Required work >>
Hand back every line from the beginning of the data below through the line containing "-sV -p 21,80,2222", word for word and free of pictures.

Records >>

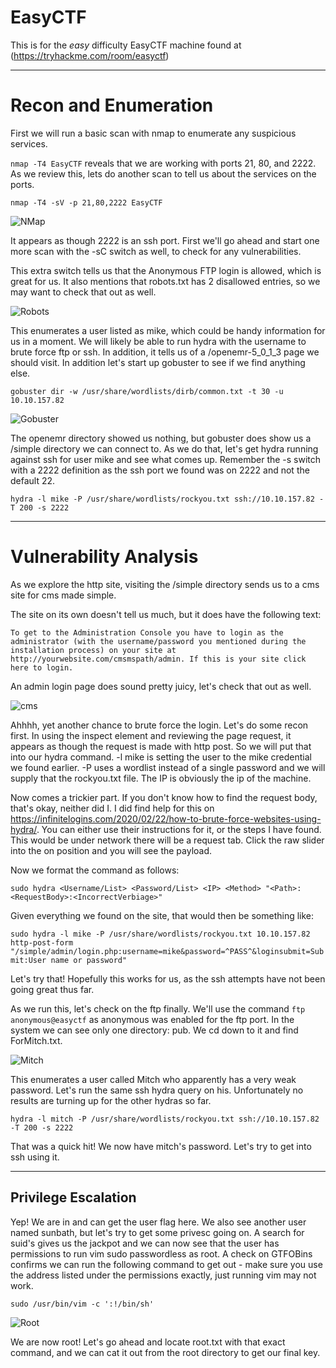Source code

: # EasyCTF

This is for the *easy* difficulty EasyCTF machine found at (https://tryhackme.com/room/easyctf)
_____________
# Recon and Enumeration

First we will run a basic scan with nmap to enumerate any suspicious services.

`nmap -T4 EasyCTF` reveals that we are working with ports 21, 80, and 2222.  As we review this, lets do another scan to tell us about the services on the ports.

`nmap -T4 -sV -p 21,80,2222 EasyCTF`

![NMap](img/EasyCTF/NMap)

It appears as though 2222 is an ssh port.  First we'll go ahead and start one more scan with the -sC switch as well, to check for any vulnerabilities.

This extra switch tells us that the Anonymous FTP login is allowed, which is great for us.  It also mentions that robots.txt has 2 disallowed entries, so we may want to check that out as well.

![Robots](img/EasyCTF/Robots)

This enumerates a user listed as mike, which could be handy information for us in a moment.  We will likely be able to run hydra with the username to brute force ftp or ssh.  In addition, it tells us of a /openemr-5_0_1_3 page we should visit.  In addition let's start up gobuster to see if we find anything else.

`gobuster dir -w /usr/share/wordlists/dirb/common.txt -t 30 -u 10.10.157.82`

![Gobuster](img/EasyCTF/Gobuster)

The openemr directory showed us nothing, but gobuster does show us a /simple directory we can connect to.  As we do that, let's get hydra running against ssh for user mike and see what comes up.  Remember the -s switch with a 2222 definition as the ssh port we found was on 2222 and not the default 22.

`hydra -l mike -P /usr/share/wordlists/rockyou.txt ssh://10.10.157.82 -T 200 -s 2222`
_____________
# Vulnerability Analysis

As we explore the http site, visiting the /simple directory sends us to a cms site for cms made simple.  

The site on its own doesn't tell us much, but it does have the following text:

```text
To get to the Administration Console you have to login as the administrator (with the username/password you mentioned during the installation process) on your site at http://yourwebsite.com/cmsmspath/admin. If this is your site click here to login.
```
An admin login page does sound pretty juicy, let's check that out as well.

![cms](img/EasyCTF/cms)

Ahhhh, yet another chance to brute force the login.  Let's do some recon first.  In using the inspect element and reviewing the page request, it appears as though the request is made with http post.  So we will put that into our hydra command.  -l mike is setting the user to the mike credential we found earlier.  -P uses a wordlist instead of a single password and we will supply that the rockyou.txt file.  The IP is obviously the ip of the machine.  

Now comes a trickier part.  If you don't know how to find the request body, that's okay, neither did I.  I did find help for this on https://infinitelogins.com/2020/02/22/how-to-brute-force-websites-using-hydra/.  You can either use their instructions for it, or the steps I have found.  This would be under network there will be a request tab.  Click the raw slider into the on position and you will see the payload.

Now we format the command as follows:

`sudo hydra <Username/List> <Password/List> <IP> <Method> "<Path>:<RequestBody>:<IncorrectVerbiage>"`

Given everything we found on the site, that would then be something like:

`sudo hydra -l mike -P /usr/share/wordlists/rockyou.txt 10.10.157.82 http-post-form "/simple/admin/login.php:username=mike&password=^PASS^&loginsubmit=Submit:User name or password"`

Let's try that!  Hopefully this works for us, as the ssh attempts have not been going great thus far.

As we run this, let's check on the ftp finally.  We'll use the command `ftp anonymous@easyctf` as anonymous was enabled for the ftp port.  In the system we can see only one directory: pub.  We cd down to it and find ForMitch.txt.

![Mitch](img/EasyCTF/ForMitch)

This enumerates a user called Mitch who apparently has a very weak password.  Let's run the same ssh hydra query on his.  Unfortunately no results are turning up for the other hydras so far.

`hydra -l mitch -P /usr/share/wordlists/rockyou.txt ssh://10.10.157.82 -T 200 -s 2222`

That was a quick hit!  We now have mitch's password.  Let's try to get into ssh using it.

______________
## Privilege Escalation

Yep!  We are in and can get the user flag here.  We also see another user named sunbath, but let's try to get some privesc going on.  A search for suid's gives us the jackpot and we can now see that the user has permissions to run vim sudo passwordless as root.  A check on GTFOBins confirms we can run the following command to get out - make sure you use the address listed under the permissions exactly, just running vim may not work.

`sudo /usr/bin/vim -c ':!/bin/sh'`

![Root](img/EasyCTF/Privesc)

We are now root!  Let's go ahead and locate root.txt with that exact command, and we can cat it out from the root directory to get our final key.  



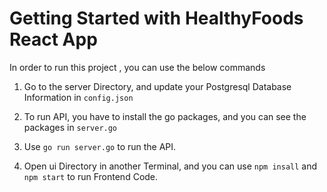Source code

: # Getting Started with HealthyFoods React App

In order to run this project , you can use the below commands

1. Go to the server Directory, and update your Postgresql Database Information in ```config.json```

2. To run API, you have to install the go packages, and you can see the packages in ```server.go```

3. Use ```go run server.go``` to run the API.

4. Open ui Directory in another Terminal, and you can use ```npm insall``` and ```npm start``` to run Frontend Code.


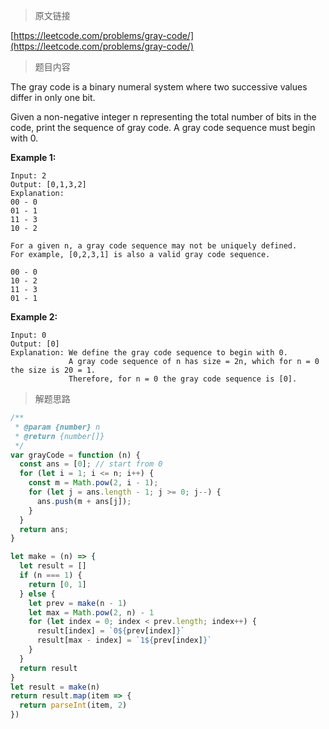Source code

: > 原文链接

[https://leetcode.com/problems/gray-code/](https://leetcode.com/problems/gray-code/)
> 题目内容

The gray code is a binary numeral system where two successive values differ in only one bit.

Given a non-negative integer n representing the total number of bits in the code, print the sequence of gray code. A gray code sequence must begin with 0.

**Example 1:**
```
Input: 2
Output: [0,1,3,2]
Explanation:
00 - 0
01 - 1
11 - 3
10 - 2

For a given n, a gray code sequence may not be uniquely defined.
For example, [0,2,3,1] is also a valid gray code sequence.

00 - 0
10 - 2
11 - 3
01 - 1
```
**Example 2:**
```
Input: 0
Output: [0]
Explanation: We define the gray code sequence to begin with 0.
             A gray code sequence of n has size = 2n, which for n = 0 the size is 20 = 1.
             Therefore, for n = 0 the gray code sequence is [0].
```
> 解题思路

```js
/**
 * @param {number} n
 * @return {number[]}
 */
var grayCode = function (n) {
  const ans = [0]; // start from 0
  for (let i = 1; i <= n; i++) {
    const m = Math.pow(2, i - 1);
    for (let j = ans.length - 1; j >= 0; j--) {
      ans.push(m + ans[j]);
    }
  }
  return ans;
}
```

```js
let make = (n) => {
  let result = []
  if (n === 1) {
    return [0, 1]
  } else {
    let prev = make(n - 1)
    let max = Math.pow(2, n) - 1
    for (let index = 0; index < prev.length; index++) {
      result[index] = `0${prev[index]}`
      result[max - index] = `1${prev[index]}`
    }
  }
  return result
}
let result = make(n)
return result.map(item => {
  return parseInt(item, 2)
})
```
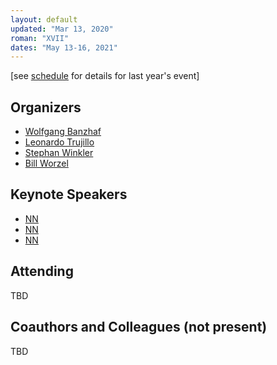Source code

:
```yaml
---
layout: default
updated: "Mar 13, 2020"
roman: "XVII"
dates: "May 13-16, 2021"
---
```

\[see [schedule](schedule.html) for details for last year's event]

## Organizers

- [Wolfgang Banzhaf](http://www.cse.msu.edu/~banzhafw/)
- [Leonardo Trujillo](https://www.researchgate.net/lab/Leonardo-Trujillo-Lab)
- [Stephan Winkler](http://bioinformatics.fh-hagenberg.at/site/index.php?id=36)
- [Bill Worzel](https://www.spartaninnovations.org/bill-worzel)



## Keynote Speakers

- [NN](https://)
- [NN](https://)
- [NN](https://)

## Attending

TBD



## Coauthors and Colleagues (not present)

TBD
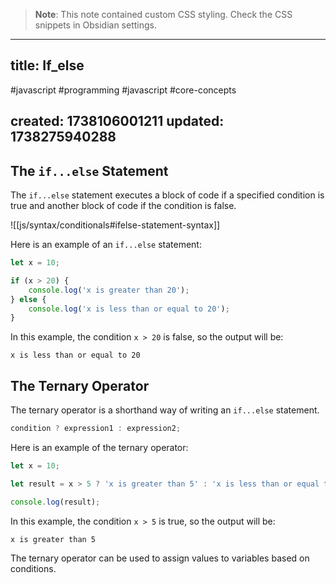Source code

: 
> **Note**: This note contained custom CSS styling. Check the CSS snippets in Obsidian settings.

---
title: If_else
---

#javascript #programming #javascript #core-concepts

created: 1738106001211
updated: 1738275940288
---


<!--#region styles-->

<!--#endregion-->

## The `if...else` Statement

The `if...else` statement executes a block of code if a specified condition is true and another block of code if the condition is false.

![[js/syntax/conditionals#ifelse-statement-syntax]]

Here is an example of an `if...else` statement:

```javascript
let x = 10;

if (x > 20) {
    console.log('x is greater than 20');
} else {
    console.log('x is less than or equal to 20');
}
```

In this example, the condition `x > 20` is false, so the output will be:

```
x is less than or equal to 20
```

## The Ternary Operator

The ternary operator is a shorthand way of writing an `if...else` statement.

```javascript
condition ? expression1 : expression2;
```

Here is an example of the ternary operator:

```javascript
let x = 10;

let result = x > 5 ? 'x is greater than 5' : 'x is less than or equal to 5';

console.log(result);
```

In this example, the condition `x > 5` is true, so the output will be:

```
x is greater than 5
```

The ternary operator can be used to assign values to variables based on conditions.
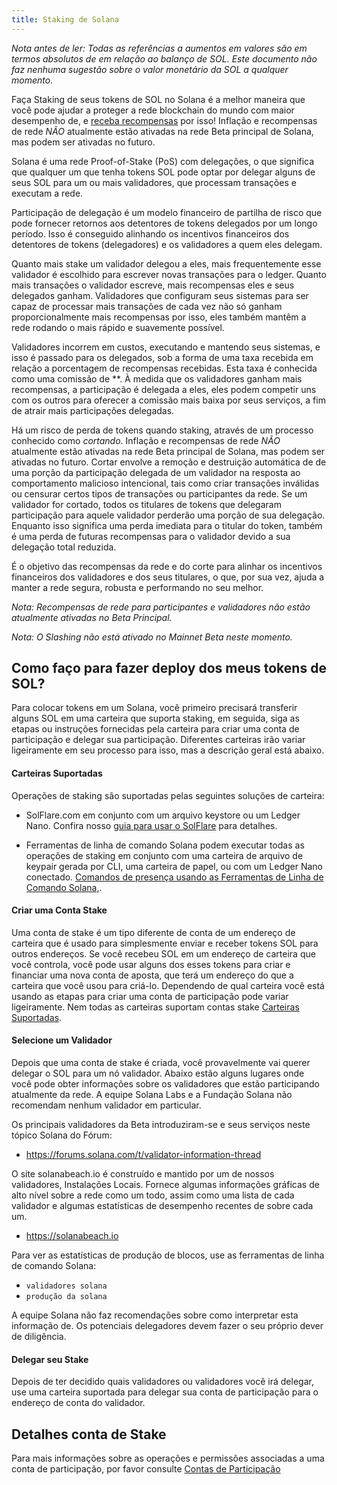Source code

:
 ```yaml
---
title: Staking de Solana
---
```


_Nota antes de ler: Todas as referências a aumentos em valores são em termos absolutos de em relação ao balanço de SOL. Este documento não faz nenhuma sugestão sobre o valor monetário da SOL a qualquer momento._

Faça Staking de seus tokens de SOL no Solana é a melhor maneira que você pode ajudar a proteger a rede blockchain do mundo com maior desempenho de, e [receba recompensas](implemented-proposals/staking-rewards.md) por isso! Inflação e recompensas de rede _NÃO_ atualmente estão ativadas na rede Beta principal de Solana, mas podem ser ativadas no futuro.

Solana é uma rede Proof-of-Stake (PoS) com delegações, o que significa que qualquer um que tenha tokens SOL pode optar por delegar alguns de seus SOL para um ou mais validadores, que processam transações e executam a rede.

Participação de delegação é um modelo financeiro de partilha de risco que pode fornecer retornos aos detentores de tokens delegados por um longo período. Isso é conseguido alinhando os incentivos financeiros dos detentores de tokens (delegadores) e os validadores a quem eles delegam.

Quanto mais stake um validador delegou a eles, mais frequentemente esse validador é escolhido para escrever novas transações para o ledger. Quanto mais transações o validador escreve, mais recompensas eles e seus delegados ganham. Validadores que configuram seus sistemas para ser capaz de processar mais transações de cada vez não só ganham proporcionalmente mais recompensas por isso, eles também mantêm a rede rodando o mais rápido e suavemente possível.

Validadores incorrem em custos, executando e mantendo seus sistemas, e isso é passado para os delegados, sob a forma de uma taxa recebida em relação a porcentagem de recompensas recebidas. Esta taxa é conhecida como uma comissão de \*\*. À medida que os validadores ganham mais recompensas, a participação é delegada a eles, eles podem competir uns com os outros para oferecer a comissão mais baixa por seus serviços, a fim de atrair mais participações delegadas.

Há um risco de perda de tokens quando staking, através de um processo conhecido como _cortando_. Inflação e recompensas de rede _NÃO_ atualmente estão ativadas na rede Beta principal de Solana, mas podem ser ativadas no futuro. Cortar envolve a remoção e destruição automática de de uma porção da participação delegada de um validador na resposta ao comportamento malicioso intencional, tais como criar transações inválidas ou censurar certos tipos de transações ou participantes da rede. Se um validador for cortado, todos os titulares de tokens que delegaram participação para aquele validador perderão uma porção de sua delegação. Enquanto isso significa uma perda imediata para o titular do token, também é uma perda de futuras recompensas para o validador devido a sua delegação total reduzida.

É o objetivo das recompensas da rede e do corte para alinhar os incentivos financeiros dos validadores e dos seus titulares, o que, por sua vez, ajuda a manter a rede segura, robusta e performando no seu melhor.

_Nota: Recompensas de rede para participantes e validadores não estão atualmente ativadas no Beta Principal._

_Nota: O Slashing não está ativado no Mainnet Beta neste momento._

## Como faço para fazer deploy dos meus tokens de SOL?

Para colocar tokens em um Solana, você primeiro precisará transferir alguns SOL em uma carteira que suporta staking, em seguida, siga as etapas ou instruções fornecidas pela carteira para criar uma conta de participação e delegar sua participação. Diferentes carteiras irão variar ligeiramente em seu processo para isso, mas a descrição geral está abaixo.

#### Carteiras Suportadas

Operações de staking são suportadas pelas seguintes soluções de carteira:

- SolFlare.com em conjunto com um arquivo keystore ou um Ledger Nano. Confira nosso [guia para usar o SolFlare](wallet-guide/solflare.md) para detalhes.

- Ferramentas de linha de comando Solana podem executar todas as operações de staking em conjunto com uma carteira de arquivo de keypair gerada por CLI, uma carteira de papel, ou com um Ledger Nano conectado. [Comandos de presença usando as Ferramentas de Linha de Comando Solana,](cli/delegate-stake.md).

#### Criar uma Conta Stake

Uma conta de stake é um tipo diferente de conta de um endereço de carteira que é usado para simplesmente enviar e receber tokens SOL para outros endereços. Se você recebeu SOL em um endereço de carteira que você controla, você pode usar alguns dos esses tokens para criar e financiar uma nova conta de aposta, que terá um endereço do que a carteira que você usou para criá-lo. Dependendo de qual carteira você está usando as etapas para criar uma conta de participação pode variar ligeiramente. Nem todas as carteiras suportam contas stake [Carteiras Suportadas](#supported-wallets).

#### Selecione um Validador

Depois que uma conta de stake é criada, você provavelmente vai querer delegar o SOL para um nó validador. Abaixo estão alguns lugares onde você pode obter informações sobre os validadores que estão participando atualmente da rede. A equipe Solana Labs e a Fundação Solana não recomendam nenhum validador em particular.

Os principais validadores da Beta introduziram-se e seus serviços neste tópico Solana do Fórum:

- https://forums.solana.com/t/validator-information-thread

O site solanabeach.io é construído e mantido por um de nossos validadores, Instalações Locais. Fornece algumas informações gráficas de alto nível sobre a rede como um todo, assim como uma lista de cada validador e algumas estatísticas de desempenho recentes de sobre cada um.

- https://solanabeach.io

Para ver as estatísticas de produção de blocos, use as ferramentas de linha de comando Solana:

- `validadores solana`
- `produção da solana`

A equipe Solana não faz recomendações sobre como interpretar esta informação de. Os potenciais delegadores devem fazer o seu próprio dever de diligência.

#### Delegar seu Stake

Depois de ter decidido quais validadores ou validadores você irá delegar, use uma carteira suportada para delegar sua conta de participação para o endereço de conta do validador.

## Detalhes conta de Stake

Para mais informações sobre as operações e permissões associadas a uma conta de participação, por favor consulte [Contas de Participação](staking/stake-accounts.md)
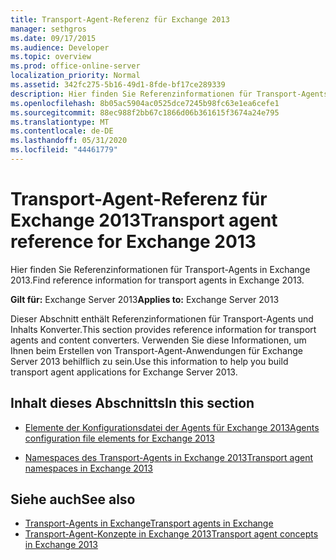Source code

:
 ```yaml
---
title: Transport-Agent-Referenz für Exchange 2013
manager: sethgros
ms.date: 09/17/2015
ms.audience: Developer
ms.topic: overview
ms.prod: office-online-server
localization_priority: Normal
ms.assetid: 342fc275-5b16-49d1-8fde-bf17ce289339
description: Hier finden Sie Referenzinformationen für Transport-Agents in Exchange 2013.
ms.openlocfilehash: 8b05ac5904ac0525dce7245b98fc63e1ea6cefe1
ms.sourcegitcommit: 88ec988f2bb67c1866d06b361615f3674a24e795
ms.translationtype: MT
ms.contentlocale: de-DE
ms.lasthandoff: 05/31/2020
ms.locfileid: "44461779"
---
```

# <a name="transport-agent-reference-for-exchange-2013"></a><span data-ttu-id="684f9-103">Transport-Agent-Referenz für Exchange 2013</span><span class="sxs-lookup"><span data-stu-id="684f9-103">Transport agent reference for Exchange 2013</span></span>

<span data-ttu-id="684f9-104">Hier finden Sie Referenzinformationen für Transport-Agents in Exchange 2013.</span><span class="sxs-lookup"><span data-stu-id="684f9-104">Find reference information for transport agents in Exchange 2013.</span></span>
  
<span data-ttu-id="684f9-105">**Gilt für:** Exchange Server 2013</span><span class="sxs-lookup"><span data-stu-id="684f9-105">**Applies to:** Exchange Server 2013</span></span> 
  
<span data-ttu-id="684f9-106">Dieser Abschnitt enthält Referenzinformationen für Transport-Agents und Inhalts Konverter.</span><span class="sxs-lookup"><span data-stu-id="684f9-106">This section provides reference information for transport agents and content converters.</span></span> <span data-ttu-id="684f9-107">Verwenden Sie diese Informationen, um Ihnen beim Erstellen von Transport-Agent-Anwendungen für Exchange Server 2013 behilflich zu sein.</span><span class="sxs-lookup"><span data-stu-id="684f9-107">Use this information to help you build transport agent applications for Exchange Server 2013.</span></span>
  
## <a name="in-this-section"></a><span data-ttu-id="684f9-108">Inhalt dieses Abschnitts</span><span class="sxs-lookup"><span data-stu-id="684f9-108">In this section</span></span>

- [<span data-ttu-id="684f9-109">Elemente der Konfigurationsdatei der Agents für Exchange 2013</span><span class="sxs-lookup"><span data-stu-id="684f9-109">Agents configuration file elements for Exchange 2013</span></span>](agents-configuration-file-elements-for-exchange-2013.md)
    
- [<span data-ttu-id="684f9-110">Namespaces des Transport-Agents in Exchange 2013</span><span class="sxs-lookup"><span data-stu-id="684f9-110">Transport agent namespaces in Exchange 2013</span></span>](transport-agent-namespaces-in-exchange-2013.md)
    
## <a name="see-also"></a><span data-ttu-id="684f9-111">Siehe auch</span><span class="sxs-lookup"><span data-stu-id="684f9-111">See also</span></span>

- [<span data-ttu-id="684f9-112">Transport-Agents in Exchange</span><span class="sxs-lookup"><span data-stu-id="684f9-112">Transport agents in Exchange</span></span>](transport-agents-in-exchange-2013.md)
- [<span data-ttu-id="684f9-113">Transport-Agent-Konzepte in Exchange 2013</span><span class="sxs-lookup"><span data-stu-id="684f9-113">Transport agent concepts in Exchange 2013</span></span>](transport-agent-concepts-in-exchange-2013.md)

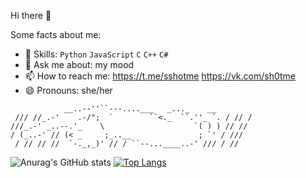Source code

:Hi there 👋

Some facts about me:
- 💼 Skills: `Python` `JavaScript` `C` `C++` `C#`
- 💬 Ask me about: my mood
- 📫 How to reach me: https://t.me/sshotme https://vk.com/sh0tme
- 😄 Pronouns: she/her

```
            __..--''``---....___   _..._    __
 /// //_.-'    .-/";  `        ``<._  ``.''_ `. / // /
///_.-' _..--.'_    \                    `( ) ) // //
/ (_..-' // (< _     ;_..__               ; `' / ///
 / // // //  `-._,_)' // / ``--...____..-' /// / //
```

![Anurag's GitHub stats](https://github-readme-stats.vercel.app/api?username=shotmee&show_icons=true&theme=holi)
[![Top Langs](https://github-readme-stats.vercel.app/api/top-langs/?username=shotmee)](https://github.com/anuraghazra/github-readme-stats)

Answer space >>
Source code

: # EasyCTF

This is for the *easy* difficulty EasyCTF machine found at (https://tryhackme.com/room/easyctf)
_____________
# Recon and Enumeration

First we will run a basic scan with nmap to enumerate any suspicious services.

`nmap -T4 EasyCTF` reveals that we are working with ports 21, 80, and 2222.  As we review this, lets do another scan to tell us about the services on the ports.

`nmap -T4 -sV -p 21,80,2222 EasyCTF`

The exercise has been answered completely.